Q. How long do I need to fast for prior to my operation?
A. The reason for not eating or drinking prior to your operation is so as to prevent the possibility of regurgitation of the contents from your stomach into your throat and down in to your lungs. Should this occurr this is a potentially life threating complication and needs to be taken very seriously. So as to prevent this happening there are some general guidelines to observe regarding starvation times. Generally patients are requested not to eat for 6 hours prior to elective surgery and to abstain from drinking any clear fluids for 2 hours pre-operatively.
Your surgeon and /or your anaesthetist may have specific changes to these guidelines in certain operations or if you suffer from specific medical conditions.
Q. Should I take my usual medications before my anaesthetic?
A. As a general rule you should continue to take your usual prescribed medication with a sip of water before your anaesthetic. It is especially important that you do not omit to take your usual heart medications.
Q. I am diabetic, how does this affect my anaesthetic?
A. If you are diabetic, you may become hypoglycaemic if you continue to take your usual insulin or tablets when you are starving. As a general rule, you should cease to take your insulin or tablets once you begin your pre operative fasting. You will be able to recommence your usual diabetic medication once you are eating and drinking following your surgery. If you have unstable or brittle diabetes you may have to be admitted to hospital before your surgery to closely monitor your blood sugars. If in any doubt you should seek advice from your general practitioner, surgeon or your Axxon anaesthetist.
Q. I am always nauseated after anaesthetics, what can be done about this?
A. Often the degree of nausea following an anaesthetic is related to the type of surgery you are having as well as your anaesthetic. Gynaecological, ENT and abdominal surgery are the worst offenders. Physical actors such as obesity and indigestion also contribute to post operative nausea. There have been significant advances in the treatment of post operative nausea and vomiting in the last few years that are available to you. If you are prone to nausea and vomiting you should inform your anaesthetist when he sees you pre operatively.
Q. I am taking blood thinning medication, how does this affect my anaesthetic?

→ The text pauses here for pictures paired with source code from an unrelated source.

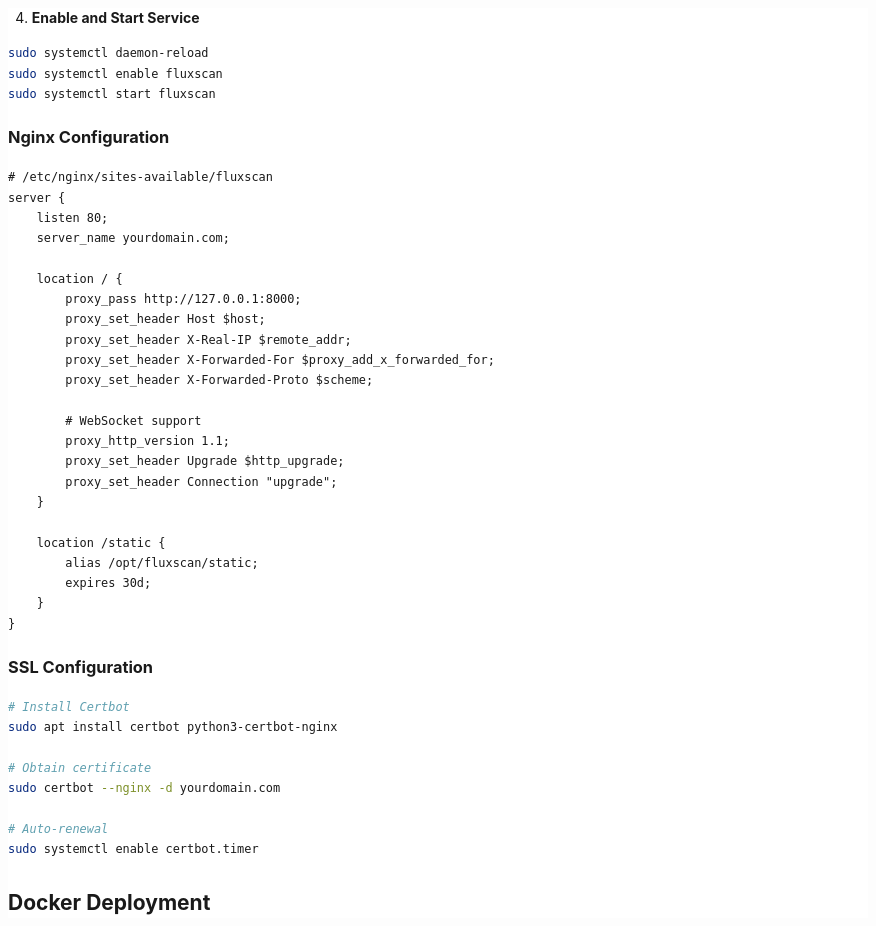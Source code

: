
 ```ini
```

4. **Enable and Start Service**
```bash
sudo systemctl daemon-reload
sudo systemctl enable fluxscan
sudo systemctl start fluxscan
```

### Nginx Configuration

```nginx
# /etc/nginx/sites-available/fluxscan
server {
    listen 80;
    server_name yourdomain.com;

    location / {
        proxy_pass http://127.0.0.1:8000;
        proxy_set_header Host $host;
        proxy_set_header X-Real-IP $remote_addr;
        proxy_set_header X-Forwarded-For $proxy_add_x_forwarded_for;
        proxy_set_header X-Forwarded-Proto $scheme;

        # WebSocket support
        proxy_http_version 1.1;
        proxy_set_header Upgrade $http_upgrade;
        proxy_set_header Connection "upgrade";
    }

    location /static {
        alias /opt/fluxscan/static;
        expires 30d;
    }
}
```

### SSL Configuration

```bash
# Install Certbot
sudo apt install certbot python3-certbot-nginx

# Obtain certificate
sudo certbot --nginx -d yourdomain.com

# Auto-renewal
sudo systemctl enable certbot.timer
```

## Docker Deployment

A. If you are taking anticoagulant medication (warfarin, heparin, clexane) or anti-platelet medication (aspirin, clopidrogel) you should check with your surgeon well in advance of your surgery because many of these drugs last in the body days or weeks and may need to be ceased or altered well in advance of your surgery. It is imperative that your anaesthetist is aware If you are taking any of these medications especially if you are to undergo epidural or spinal anaesthesia.
Q. I don’t like having a mask on my face before I go to sleep, do I have to have it?
A. As you are going to sleep a mask administering oxygen is generally placed lightly over you mouth and nose, this is to ensure that your body continues to receive sufficient oxygen when your breathing becomes shallow. Whist the masks may smell unpleasant, this route of administration of oxygen is for your own safety and well being. Clear and scented masks may be available in some hospitals.
Q. I don’t like needles, do I have to have a needle?
A. A needle or drip is placed in your arm to ensure your safety as you undergo anaesthesia. Having your safety in mind, most anaesthetists will insist on inserting a needle or drip before putting you to sleep. Exceptions to this rule are babies, small children and adults with severe needle phobias.